What does my Liver do?

Your liver carries out more than 500 functions. Major functions include:

Quick energy

Your liver breaks down food that you eat turning it into energy when you need it. Carbohydrates are broken down and stored as glycogen in the liver. This can be quickly converted into glucose to give your body rapid energy supply when needed in an emergency. People with liver damage may lose control of blood glucose levels and may need regular supply of sugar.

The liver is the largest solid organ in your body.

Cleans blood

Your liver removes waste products from your body. Whatever’s not removed by your kidneys are removed from the blood by your liver. It also removes bacteria and toxins from your blood.

Fights infection

Your liver holds over half of your body’s macrophages – a type of white blood cells which destroys foreign particles in your body. These macrophages destroy bacteria fighting infections in your body particularly those arising in the bowels.

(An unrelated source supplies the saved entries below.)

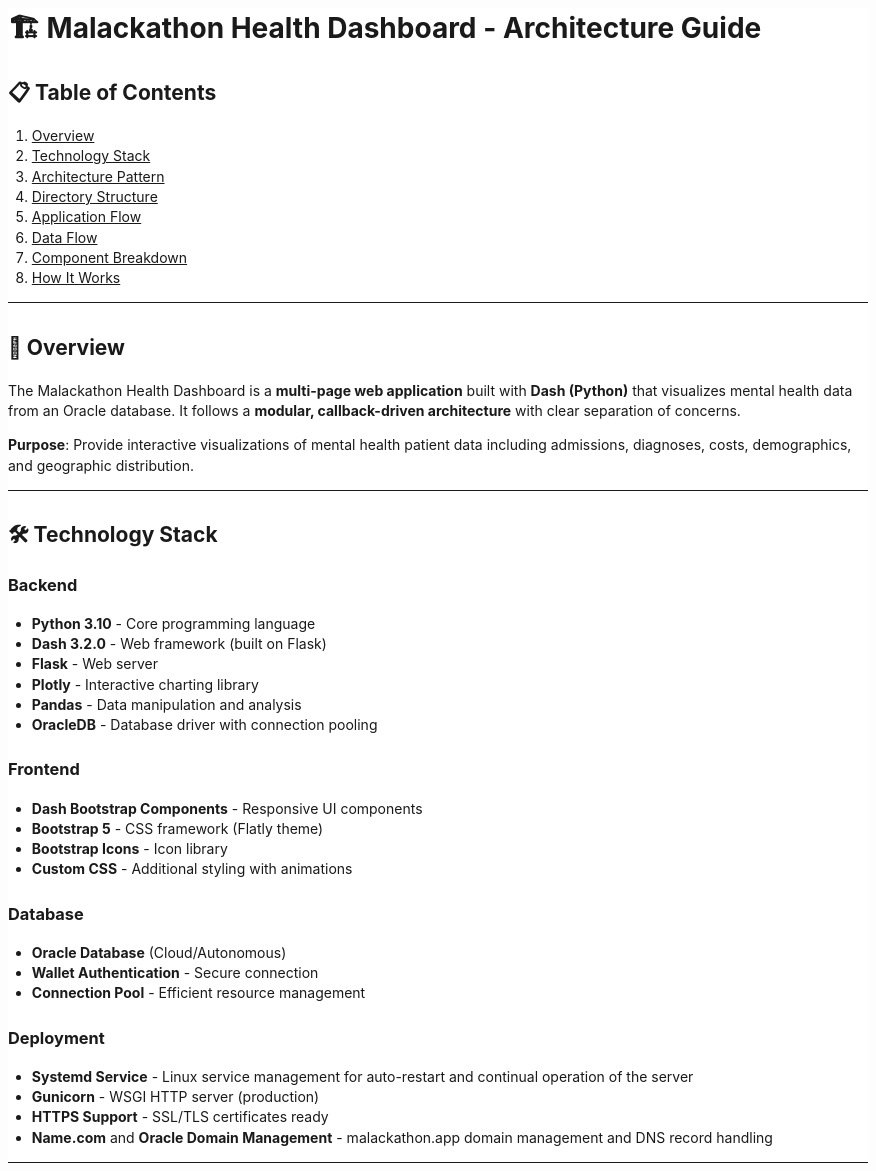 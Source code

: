 # 🏗️ Malackathon Health Dashboard - Architecture Guide

## 📋 Table of Contents
1. [Overview](#overview)
2. [Technology Stack](#technology-stack)
3. [Architecture Pattern](#architecture-pattern)
4. [Directory Structure](#directory-structure)
5. [Application Flow](#application-flow)
6. [Data Flow](#data-flow)
7. [Component Breakdown](#component-breakdown)
8. [How It Works](#how-it-works)

---

## 🎯 Overview

The Malackathon Health Dashboard is a **multi-page web application** built with **Dash (Python)** that visualizes mental health data from an Oracle database. It follows a **modular, callback-driven architecture** with clear separation of concerns.

**Purpose**: Provide interactive visualizations of mental health patient data including admissions, diagnoses, costs, demographics, and geographic distribution.

---

## 🛠️ Technology Stack

### Backend
- **Python 3.10** - Core programming language
- **Dash 3.2.0** - Web framework (built on Flask)
- **Flask** - Web server
- **Plotly** - Interactive charting library
- **Pandas** - Data manipulation and analysis
- **OracleDB** - Database driver with connection pooling

### Frontend
- **Dash Bootstrap Components** - Responsive UI components
- **Bootstrap 5** - CSS framework (Flatly theme)
- **Bootstrap Icons** - Icon library
- **Custom CSS** - Additional styling with animations

### Database
- **Oracle Database** (Cloud/Autonomous)
- **Wallet Authentication** - Secure connection
- **Connection Pool** - Efficient resource management

### Deployment
- **Systemd Service** - Linux service management for auto-restart and continual operation of the server
- **Gunicorn** - WSGI HTTP server (production)
- **HTTPS Support** - SSL/TLS certificates ready
- **Name.com** and **Oracle Domain Management** - malackathon.app domain management and DNS record handling

---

More specifically, the liver:

  • processes food that’s been digested in the intestine, filtering out harmful by-products before distributing nutrients to other parts of your body;
  • controls the levels of fats, glucose and amino acids in your blood;
  • combats infections in your body;
  • clears the blood of particles including bacteria;
  • manufactures bile – a digestive juice necessary for the absorption of fat needed by the body;
  • neutralises and destroys drugs and toxins;
  • stores iron, vitamins and other essential minerals;
  • makes and regulates hormones including sex hormones;
  • makes enzymes and proteins which are needed for important functions in the body such as blood clotting and repair of damaged tissues.